-- Information provided follows --
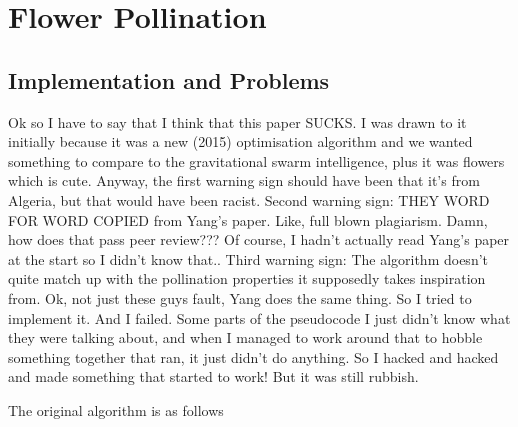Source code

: \section{Flower Pollination}
\subsection{Implementation and Problems}

Ok so I have to say that I think that this paper\cite{7175923} SUCKS. I was drawn to it initially because it was a new (2015) optimisation algorithm and we wanted something to compare to the gravitational swarm intelligence\cite{bib:GravSwarm}, plus it was flowers which is cute.
Anyway, the first warning sign should have been that it's from Algeria, but that would have been racist. Second warning sign: THEY WORD FOR WORD COPIED from Yang's paper. Like, full blown plagiarism. Damn, how does that pass peer review??? Of course, I hadn't actually read Yang's paper at the start so I didn't know that.. Third warning sign: The algorithm doesn't quite match up with the pollination properties it supposedly takes inspiration from. Ok, not just these guys fault, Yang does the same thing.
So I tried to implement it. And I failed. Some parts of the pseudocode I just didn't know what they were talking about, and when I managed to work around that to hobble something together that ran, it just didn't do anything. So I hacked and hacked and made something that started to work! But it was still rubbish.

The original algorithm is as follows


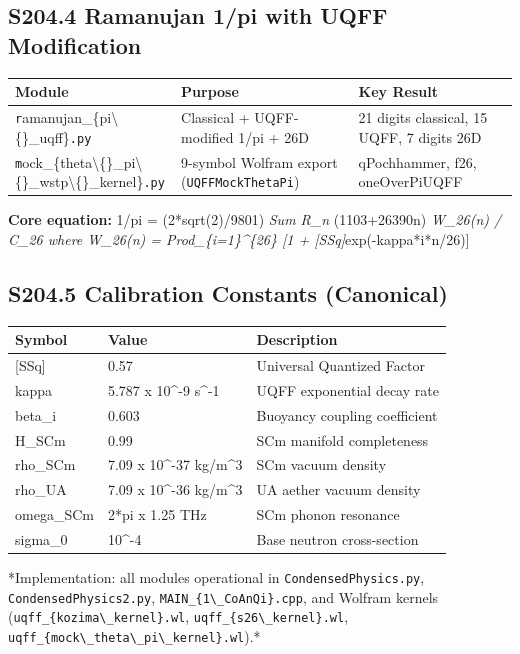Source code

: \documentclass[11pt]{article}
\begin{document}
\subsection*{S204.4 Ramanujan 1/pi with UQFF Modification}

\begin{center}
\begin{longtable}{lll}
\toprule
Module & Purpose & Key Result \tabularnewline
\midrule
\endhead
\verb|r|amanujan\_\{pi\textbackslash\{\}\_uqff\}\verb|.py| & Classical + UQFF-modified 1/pi + 26D & 21 digits classical, 15 UQFF, 7 digits 26D \tabularnewline
\verb|m|ock\_\{theta\textbackslash\{\}\_pi\textbackslash\{\}\_wstp\textbackslash\{\}\_kernel\}\verb|.py| & 9-symbol Wolfram export (\verb|UQFFMockThetaPi|) & qPochhammer, f26, oneOverPiUQFF \tabularnewline
\bottomrule
\end{longtable}
\end{center}

\textbf{Core equation:} 1/pi = (2*sqrt(2)/9801) \emph{ Sum R\_n } (1103+26390n) \emph{ W\_26(n) / C\_26 where W\_26(n) = Prod\_\{i=1\}\textasciicircum{}\{26\} [1 + [SSq]}exp(-kappa*i*n/26)]

\subsection*{S204.5 Calibration Constants (Canonical)}

\begin{center}
\begin{longtable}{lll}
\toprule
Symbol & Value & Description \tabularnewline
\midrule
\endhead
{}[SSq] & 0.57 & Universal Quantized Factor \tabularnewline
kappa & 5.787 x 10\textasciicircum{}-9 s\textasciicircum{}-1 & UQFF exponential decay rate \tabularnewline
beta\_i & 0.603 & Buoyancy coupling coefficient \tabularnewline
H\_SCm & 0.99 & SCm manifold completeness \tabularnewline
rho\_SCm & 7.09 x 10\textasciicircum{}-37 kg/m\textasciicircum{}3 & SCm vacuum density \tabularnewline
rho\_UA & 7.09 x 10\textasciicircum{}-36 kg/m\textasciicircum{}3 & UA aether vacuum density \tabularnewline
omega\_SCm & 2*pi x 1.25 THz & SCm phonon resonance \tabularnewline
sigma\_0 & 10\textasciicircum{}-4 & Base neutron cross-section \tabularnewline
\bottomrule
\end{longtable}
\end{center}

*Implementation: all modules operational in \verb|CondensedPhysics.py|, \verb|CondensedPhysics2.py|, \verb|MAIN_{1\_CoAnQi}.cpp|, and Wolfram kernels (\verb|uqff_{kozima\_kernel}.wl|, \verb|uqff_{s26\_kernel}.wl|, \verb|uqff_{mock\_theta\_pi\_kernel}.wl|).*
\end{document}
-- Information provided concluded --
[Work instructions]
I'd like every line with the string "Implementation" copied from the listing.

[The completed task]
\subsection{Implementation and Problems}
*Implementation: all modules operational in \verb|CondensedPhysics.py|, \verb|CondensedPhysics2.py|, \verb|MAIN_{1\_CoAnQi}.cpp|, and Wolfram kernels (\verb|uqff_{kozima\_kernel}.wl|, \verb|uqff_{s26\_kernel}.wl|, \verb|uqff_{mock\_theta\_pi\_kernel}.wl|).*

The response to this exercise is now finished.